── DATA FOR THIS TASK

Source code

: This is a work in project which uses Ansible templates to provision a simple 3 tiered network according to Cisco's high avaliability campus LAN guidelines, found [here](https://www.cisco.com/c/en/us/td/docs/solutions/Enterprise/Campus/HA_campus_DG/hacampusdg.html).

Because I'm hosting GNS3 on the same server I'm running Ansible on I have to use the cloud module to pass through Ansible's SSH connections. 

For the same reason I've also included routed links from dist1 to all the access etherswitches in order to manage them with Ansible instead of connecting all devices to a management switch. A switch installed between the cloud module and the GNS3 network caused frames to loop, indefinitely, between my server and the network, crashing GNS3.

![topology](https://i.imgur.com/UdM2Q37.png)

────

> **TASK PROMPT**:
Would you copy every line of the entries that includes the word "https"?

> **EXERCISE ANSWER**:
: This is a work in project which uses Ansible templates to provision a simple 3 tiered network according to Cisco's high avaliability campus LAN guidelines, found [here](https://www.cisco.com/c/en/us/td/docs/solutions/Enterprise/Campus/HA_campus_DG/hacampusdg.html).
![topology](https://i.imgur.com/UdM2Q37.png)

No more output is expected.